Grace Ping

Personal information
- Nationality: American
- Born: July 7, 2003 (age 23)
- Education: Cotter High School Desert Vista High School Oklahoma State University
- Height: 5 ft 9 in (175 cm)

Achievements and titles
- Personal bests: All per athlete's World Athletics profile. 3000 m: 9:35.52i (Fayetteville 2025); 2 miles: 10:28.66 (Greensboro 2016); 5000 m: 16:25.63 (Portland 2017); 10,000 m: 34:17.38 (Palo Alto 2025);

= Grace Ping =

American long-distance runner (born 2003)

Grace Ping (born July 7, 2003) is an American long-distance runner. Between the ages of 11 and 13, she set six age-group world records between the 2 mile and 5000 meter distances.

As a seventh grader in 2015, Ping won a Minnesota high school cross-country invitational meet and "became a sort of folk hero" from this.

== Career ==
As a seventh grader, Ping was allowed to compete for Cotter High School in her hometown of Winona, Minnesota. In 2015, she won a Minnesota high school cross-country invitational meet in a time of 18:12.47 for the 5 kilometer distance.
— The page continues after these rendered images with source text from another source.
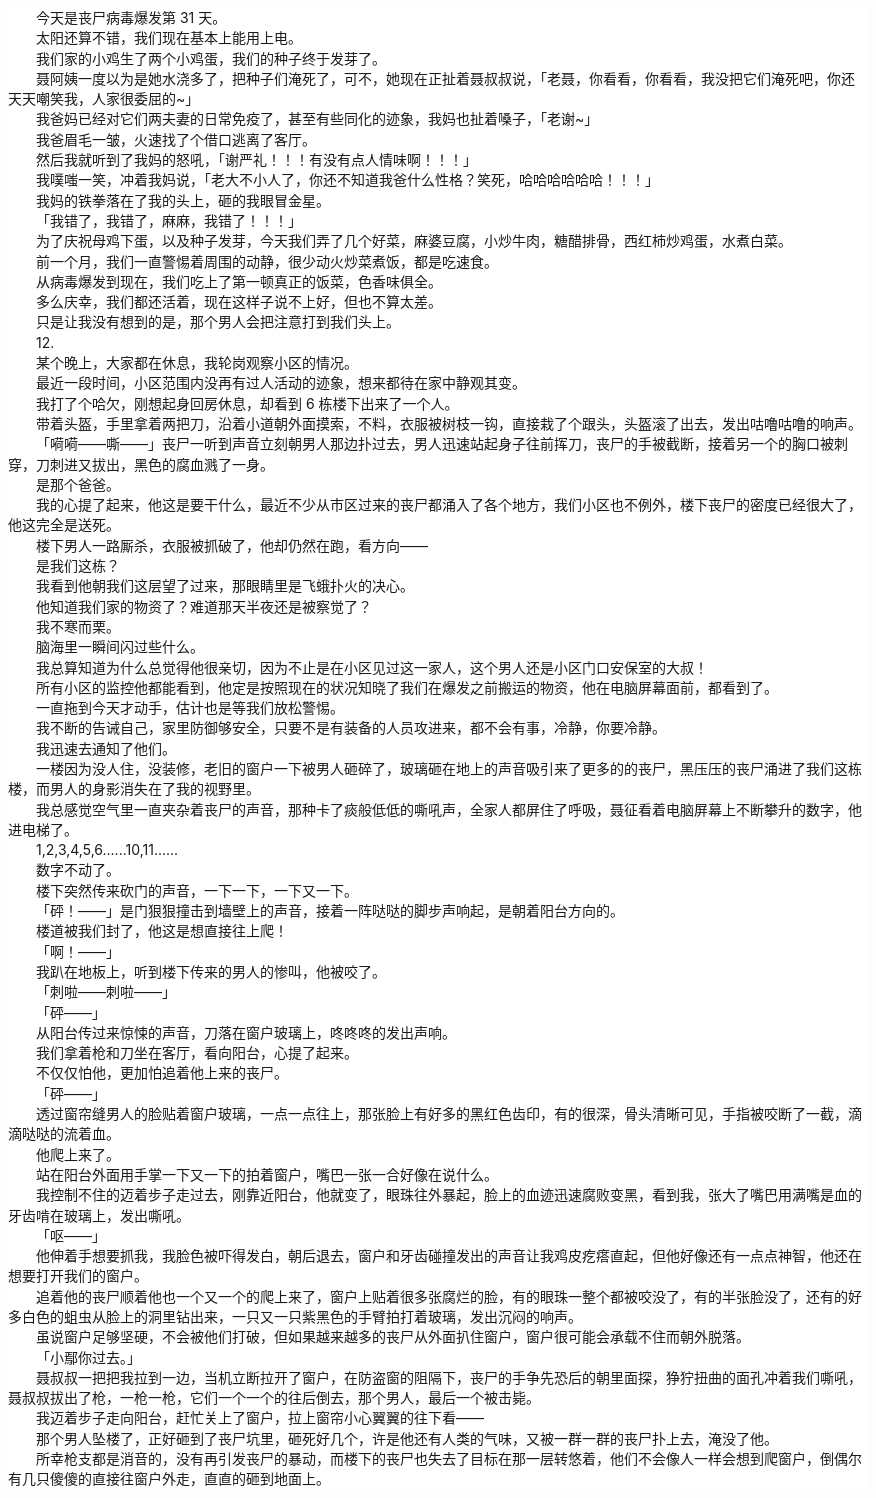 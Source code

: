 &emsp;&emsp;今天是丧尸病毒爆发第 31 天。  
&emsp;&emsp;太阳还算不错，我们现在基本上能用上电。  
&emsp;&emsp;我们家的小鸡生了两个小鸡蛋，我们的种子终于发芽了。  
&emsp;&emsp;聂阿姨一度以为是她水浇多了，把种子们淹死了，可不，她现在正扯着聂叔叔说，「老聂，你看看，你看看，我没把它们淹死吧，你还天天嘲笑我，人家很委屈的~」  
&emsp;&emsp;我爸妈已经对它们两夫妻的日常免疫了，甚至有些同化的迹象，我妈也扯着嗓子，「老谢~」  
&emsp;&emsp;我爸眉毛一皱，火速找了个借口逃离了客厅。  
&emsp;&emsp;然后我就听到了我妈的怒吼，「谢严礼！！！有没有点人情味啊！！！」  
&emsp;&emsp;我噗嗤一笑，冲着我妈说，「老大不小人了，你还不知道我爸什么性格？笑死，哈哈哈哈哈哈！！！」  
&emsp;&emsp;我妈的铁拳落在了我的头上，砸的我眼冒金星。  
&emsp;&emsp;「我错了，我错了，麻麻，我错了！！！」  
&emsp;&emsp;为了庆祝母鸡下蛋，以及种子发芽，今天我们弄了几个好菜，麻婆豆腐，小炒牛肉，糖醋排骨，西红柿炒鸡蛋，水煮白菜。  
&emsp;&emsp;前一个月，我们一直警惕着周围的动静，很少动火炒菜煮饭，都是吃速食。  
&emsp;&emsp;从病毒爆发到现在，我们吃上了第一顿真正的饭菜，色香味俱全。  
&emsp;&emsp;多么庆幸，我们都还活着，现在这样子说不上好，但也不算太差。  
&emsp;&emsp;只是让我没有想到的是，那个男人会把注意打到我们头上。  
&emsp;&emsp;12.  
&emsp;&emsp;某个晚上，大家都在休息，我轮岗观察小区的情况。  
&emsp;&emsp;最近一段时间，小区范围内没再有过人活动的迹象，想来都待在家中静观其变。  
&emsp;&emsp;我打了个哈欠，刚想起身回房休息，却看到 6 栋楼下出来了一个人。  
&emsp;&emsp;带着头盔，手里拿着两把刀，沿着小道朝外面摸索，不料，衣服被树枝一钩，直接栽了个跟头，头盔滚了出去，发出咕噜咕噜的响声。  
&emsp;&emsp;「嗬嗬——嘶——」丧尸一听到声音立刻朝男人那边扑过去，男人迅速站起身子往前挥刀，丧尸的手被截断，接着另一个的胸口被刺穿，刀刺进又拔出，黑色的腐血溅了一身。  
&emsp;&emsp;是那个爸爸。  
&emsp;&emsp;我的心提了起来，他这是要干什么，最近不少从市区过来的丧尸都涌入了各个地方，我们小区也不例外，楼下丧尸的密度已经很大了，他这完全是送死。  
&emsp;&emsp;楼下男人一路厮杀，衣服被抓破了，他却仍然在跑，看方向——  
&emsp;&emsp;是我们这栋？  
&emsp;&emsp;我看到他朝我们这层望了过来，那眼睛里是飞蛾扑火的决心。  
&emsp;&emsp;他知道我们家的物资了？难道那天半夜还是被察觉了？  
&emsp;&emsp;我不寒而栗。  
&emsp;&emsp;脑海里一瞬间闪过些什么。  
&emsp;&emsp;我总算知道为什么总觉得他很亲切，因为不止是在小区见过这一家人，这个男人还是小区门口安保室的大叔！  
&emsp;&emsp;所有小区的监控他都能看到，他定是按照现在的状况知晓了我们在爆发之前搬运的物资，他在电脑屏幕面前，都看到了。  
&emsp;&emsp;一直拖到今天才动手，估计也是等我们放松警惕。  
&emsp;&emsp;我不断的告诫自己，家里防御够安全，只要不是有装备的人员攻进来，都不会有事，冷静，你要冷静。  
&emsp;&emsp;我迅速去通知了他们。  
&emsp;&emsp;一楼因为没人住，没装修，老旧的窗户一下被男人砸碎了，玻璃砸在地上的声音吸引来了更多的的丧尸，黑压压的丧尸涌进了我们这栋楼，而男人的身影消失在了我的视野里。  
&emsp;&emsp;我总感觉空气里一直夹杂着丧尸的声音，那种卡了痰般低低的嘶吼声，全家人都屏住了呼吸，聂征看着电脑屏幕上不断攀升的数字，他进电梯了。  
&emsp;&emsp;1,2,3,4,5,6......10,11......  
&emsp;&emsp;数字不动了。  
&emsp;&emsp;楼下突然传来砍门的声音，一下一下，一下又一下。  
&emsp;&emsp;「砰！——」是门狠狠撞击到墙壁上的声音，接着一阵哒哒的脚步声响起，是朝着阳台方向的。  
&emsp;&emsp;楼道被我们封了，他这是想直接往上爬！  
&emsp;&emsp;「啊！——」  
&emsp;&emsp;我趴在地板上，听到楼下传来的男人的惨叫，他被咬了。  
&emsp;&emsp;「刺啦——刺啦——」  
&emsp;&emsp;「砰——」  
&emsp;&emsp;从阳台传过来惊悚的声音，刀落在窗户玻璃上，咚咚咚的发出声响。  
&emsp;&emsp;我们拿着枪和刀坐在客厅，看向阳台，心提了起来。  
&emsp;&emsp;不仅仅怕他，更加怕追着他上来的丧尸。  
&emsp;&emsp;「砰——」  
&emsp;&emsp;透过窗帘缝男人的脸贴着窗户玻璃，一点一点往上，那张脸上有好多的黑红色齿印，有的很深，骨头清晰可见，手指被咬断了一截，滴滴哒哒的流着血。  
&emsp;&emsp;他爬上来了。  
&emsp;&emsp;站在阳台外面用手掌一下又一下的拍着窗户，嘴巴一张一合好像在说什么。  
&emsp;&emsp;我控制不住的迈着步子走过去，刚靠近阳台，他就变了，眼珠往外暴起，脸上的血迹迅速腐败变黑，看到我，张大了嘴巴用满嘴是血的牙齿啃在玻璃上，发出嘶吼。  
&emsp;&emsp;「呕——」  
&emsp;&emsp;他伸着手想要抓我，我脸色被吓得发白，朝后退去，窗户和牙齿碰撞发出的声音让我鸡皮疙瘩直起，但他好像还有一点点神智，他还在想要打开我们的窗户。  
&emsp;&emsp;追着他的丧尸顺着他也一个又一个的爬上来了，窗户上贴着很多张腐烂的脸，有的眼珠一整个都被咬没了，有的半张脸没了，还有的好多白色的蛆虫从脸上的洞里钻出来，一只又一只紫黑色的手臂拍打着玻璃，发出沉闷的响声。  
&emsp;&emsp;虽说窗户足够坚硬，不会被他们打破，但如果越来越多的丧尸从外面扒住窗户，窗户很可能会承载不住而朝外脱落。  
&emsp;&emsp;「小鄢你过去。」  
&emsp;&emsp;聂叔叔一把把我拉到一边，当机立断拉开了窗户，在防盗窗的阻隔下，丧尸的手争先恐后的朝里面探，狰狞扭曲的面孔冲着我们嘶吼，聂叔叔拔出了枪，一枪一枪，它们一个一个的往后倒去，那个男人，最后一个被击毙。  
&emsp;&emsp;我迈着步子走向阳台，赶忙关上了窗户，拉上窗帘小心翼翼的往下看——  
&emsp;&emsp;那个男人坠楼了，正好砸到了丧尸坑里，砸死好几个，许是他还有人类的气味，又被一群一群的丧尸扑上去，淹没了他。  
&emsp;&emsp;所幸枪支都是消音的，没有再引发丧尸的暴动，而楼下的丧尸也失去了目标在那一层转悠着，他们不会像人一样会想到爬窗户，倒偶尔有几只傻傻的直接往窗户外走，直直的砸到地面上。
In 2016, at the New Balance High School Nationals, she set the girls' age-12 world record in the 5000 meters and two mile distances, with times of 16:44.80 and 10:28.66 respectively. In the 5000 meters, she finished second behind a 19-year-old Weini Kelati. Later that year, her family temporarily moved to Utah, returning to Minnesota afterwards.

In March 2017, at the San Francisco State Distance Carnival, Ping won the 5000 meters in a time of 16:26.83, setting a new girls' age-13 world record. In June 2017, running against professionals at the Portland Track Festival, Ping improved her girls' age-13 world record in the 5000 meters to 16:25.63.

In 2019, her family moved to Arizona, where Ping and her sister Lauren attended Desert Vista High School. They led the high school team to an Arizona state championship that year. In December 2019, due to an injury, Ping placed 30th in the Foot Locker Cross Country Championship, and 27th in the Nike Cross Nationals.

In November 2020, Grace and Lauren led the Desert Vista High School to a second Arizona state cross country championship and, by virtual race, to win the Nike-sponsored national championship. The Desert Vista head coach was their mother Megan, with their father Ryan as an assistant coach. In December 2020, Ping committed to attend Oklahoma State University.

Since 2025, Ping is a graduate student at Duke University.